Venho cá por uma fruta. Esta bela terra transmontana tem fama de ser a Capital da Maçã de Montanha e estou aqui para tentar perceber o que significa isso. Quero saber sobre a Golden, a Gala, a Fuji, a Jeromine…
A maçã tem fama invulgar por estas bandas, pois domina a economia do concelho, e não é apenas pelo seu sabor natural, que é realmente bom: terei várias oportunidades de o comprovar, seja em forma de bolos, doces, compotas… uma série de produtos saborosíssimos que brotam da criatividade desta boa gente.
Uma pequena volta pelo centro histórico desta vila que recebeu foral do Rei D. Manuel I em 1514 e logo percebo que estou em altitude, mais concretamente a uns 525 metros acima do nível do mar. São 17 freguesias espalhadas por 115 km2 de território, onde se espraiam cerca de 10.000 habitantes.
Avanço para o campo onde encontro várias mãos experientes na extensão de muitos rostos sorridentes. Dedos de quem trabalha a terra, a sua terra. Escadotes e tratores. E alguma tecnologia que ‘acrescenta’ aos métodos tradicionais, que aqui persistem. Madrugam para colher a seiva da sua subsistência. Todos dão o seu melhor, sabem que fazem parte de algo maior.
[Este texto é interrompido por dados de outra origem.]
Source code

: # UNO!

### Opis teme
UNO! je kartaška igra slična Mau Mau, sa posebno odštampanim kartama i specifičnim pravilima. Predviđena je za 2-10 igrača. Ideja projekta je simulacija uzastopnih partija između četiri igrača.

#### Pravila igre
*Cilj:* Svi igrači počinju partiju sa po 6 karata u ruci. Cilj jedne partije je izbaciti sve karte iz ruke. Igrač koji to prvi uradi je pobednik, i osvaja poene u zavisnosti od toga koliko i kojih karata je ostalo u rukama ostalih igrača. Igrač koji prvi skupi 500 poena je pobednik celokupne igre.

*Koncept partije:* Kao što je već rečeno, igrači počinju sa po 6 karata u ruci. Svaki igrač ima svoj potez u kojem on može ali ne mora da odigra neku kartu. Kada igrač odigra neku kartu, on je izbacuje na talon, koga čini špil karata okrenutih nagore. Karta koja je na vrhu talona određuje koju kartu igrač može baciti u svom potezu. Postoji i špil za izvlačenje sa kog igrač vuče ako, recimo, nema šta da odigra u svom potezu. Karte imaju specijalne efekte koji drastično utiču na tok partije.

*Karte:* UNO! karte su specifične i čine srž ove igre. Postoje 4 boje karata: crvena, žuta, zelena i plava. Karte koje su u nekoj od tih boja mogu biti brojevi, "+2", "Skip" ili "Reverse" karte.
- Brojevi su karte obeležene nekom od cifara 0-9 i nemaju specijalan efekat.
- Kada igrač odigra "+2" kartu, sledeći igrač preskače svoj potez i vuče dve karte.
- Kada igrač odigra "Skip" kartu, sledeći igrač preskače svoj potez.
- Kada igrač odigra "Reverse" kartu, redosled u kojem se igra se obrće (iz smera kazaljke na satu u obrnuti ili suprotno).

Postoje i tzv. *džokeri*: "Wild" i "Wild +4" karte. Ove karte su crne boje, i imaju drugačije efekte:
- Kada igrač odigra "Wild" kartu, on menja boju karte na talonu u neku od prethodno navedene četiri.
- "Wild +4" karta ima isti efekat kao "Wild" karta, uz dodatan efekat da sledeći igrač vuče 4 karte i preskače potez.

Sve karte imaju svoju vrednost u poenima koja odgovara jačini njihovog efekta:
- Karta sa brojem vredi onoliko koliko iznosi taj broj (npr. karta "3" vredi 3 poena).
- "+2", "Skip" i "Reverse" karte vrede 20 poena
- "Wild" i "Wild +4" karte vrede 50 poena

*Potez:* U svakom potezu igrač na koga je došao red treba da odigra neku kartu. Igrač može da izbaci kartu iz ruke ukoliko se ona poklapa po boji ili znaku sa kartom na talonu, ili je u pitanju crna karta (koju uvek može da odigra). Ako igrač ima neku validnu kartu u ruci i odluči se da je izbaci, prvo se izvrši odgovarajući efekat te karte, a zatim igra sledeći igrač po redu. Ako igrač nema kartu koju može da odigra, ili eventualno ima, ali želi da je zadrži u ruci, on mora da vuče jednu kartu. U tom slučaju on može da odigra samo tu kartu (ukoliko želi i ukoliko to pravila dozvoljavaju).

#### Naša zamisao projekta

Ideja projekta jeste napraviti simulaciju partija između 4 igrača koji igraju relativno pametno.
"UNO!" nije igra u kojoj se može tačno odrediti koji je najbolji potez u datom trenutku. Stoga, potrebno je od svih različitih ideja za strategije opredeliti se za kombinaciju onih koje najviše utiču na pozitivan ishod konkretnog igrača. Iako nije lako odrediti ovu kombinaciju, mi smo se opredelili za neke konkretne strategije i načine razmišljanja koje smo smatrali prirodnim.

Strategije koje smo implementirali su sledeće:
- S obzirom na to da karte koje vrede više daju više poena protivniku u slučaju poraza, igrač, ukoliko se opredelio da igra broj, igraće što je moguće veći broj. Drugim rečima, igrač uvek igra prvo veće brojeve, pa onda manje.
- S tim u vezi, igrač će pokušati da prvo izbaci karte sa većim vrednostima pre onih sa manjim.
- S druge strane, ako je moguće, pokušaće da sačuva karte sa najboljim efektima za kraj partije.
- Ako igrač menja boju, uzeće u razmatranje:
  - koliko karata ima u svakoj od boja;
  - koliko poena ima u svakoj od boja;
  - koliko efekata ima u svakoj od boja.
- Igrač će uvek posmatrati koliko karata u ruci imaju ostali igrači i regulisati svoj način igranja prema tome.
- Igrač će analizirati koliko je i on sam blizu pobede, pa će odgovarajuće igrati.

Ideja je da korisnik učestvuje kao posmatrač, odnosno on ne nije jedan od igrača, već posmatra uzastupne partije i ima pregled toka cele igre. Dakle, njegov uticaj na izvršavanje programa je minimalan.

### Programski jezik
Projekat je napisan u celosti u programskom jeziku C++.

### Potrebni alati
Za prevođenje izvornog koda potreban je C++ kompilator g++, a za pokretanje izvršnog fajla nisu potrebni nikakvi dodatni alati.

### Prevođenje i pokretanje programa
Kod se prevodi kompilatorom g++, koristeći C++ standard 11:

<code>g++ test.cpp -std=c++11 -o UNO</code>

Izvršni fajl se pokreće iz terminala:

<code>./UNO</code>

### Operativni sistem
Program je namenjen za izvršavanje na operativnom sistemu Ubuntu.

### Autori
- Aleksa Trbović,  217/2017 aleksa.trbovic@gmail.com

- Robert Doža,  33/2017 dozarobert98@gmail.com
Ti Neca faz parecer que os seus 72 anos são engano. Tem ar jovial, o que ajuda a explicar a sua energia. Aliada à paixão por Armamar e pelas suas maçãs, às quais se dedica há mais de meio século. Sim, já lá vão mais de 50 anos que este charmoso de chapéu de feltro decidiu que este seria o seu modo de vida, a sua âncora à terra que sempre foi a sua. Agora, estamos no lugar de Travanca.
Este homem, com uma luz muito singular, chegou a ter oitenta qualidades de fruta no quintal. Agora, mais comedido, tem dióspiros e figos, fruta da minha perdição. Também observo cerejas e couves, por entre as infindáveis filas de macieiras. Rijas. Suculentas. Saborosas. Exalam um aroma envolvente que traduz a riqueza desta região, dividida com o vinho.
É uma figura emblemática de Armamar. Das que nos ligam a um território, com a infindável paixão que lhe tem.
Daqui saem algumas das muitas toneladas de maçã produzidas no concelho e cuidadosamente colhidas, com ajuda do ‘canguru’, a cesta especialmente desenhada para esta arte. Estas preciosidades acabarão a deliciar-nos ao natural, em diversos doces típicos ou em criativas compotas.
Experimento primeiro os doces… assistir ao processo, deixar-me guiar pelos odores e no fim o palato confirmar, com calma, que são do melhor. Fico fã dos afamados bolinhos de maçã…
Já na aldeia de Arícera perco-me num projeto de quatro casas rurais em granito dos séculos XVII e XVIII: chama-se ‘Outros Tempos – Turismo de Montanha’ e é gerido por um simpático casal que se desdobra em motivos para nos fazer sentir em casa. No conforto e no estômago. Missão bem-sucedida. Vejo anciãs a espalhar sabedoria na hora de fazer bolos e compotas. Que juntam aos igualmente imperdíveis enchidos e queijos da região. Não consigo resistir ao perfume deste ambiente: a gula vence. Haverá almoço daqui a meia hora na Quinta da Barroca e não encontro espaço para mais comida.
Já neste conhecido projeto, um marco em Armamar, a vista é maravilhosa para os socalcos que se espraiam até ao vale e deste até uma pequena elevação, do lado oposto, no meu horizonte. À mesa, prescindirei das entradas tradicionais – um dia, vou lembrar-me desse arrependimento – e depois deixo-me levar pela intensidade dos vários sabores da terra…
Depois de explorar um pouco mais a região, somos brindados, na despedida, com um faustoso piquenique num dos melhores ‘spots’ do concelho, o miradouro São Domingos. Girls On Douro é o projeto responsável por estas surpresas…
Podem dizer em voz alta o que estão a pensar, pois estamos em sintonia: assim, é difícil partir deste paraíso!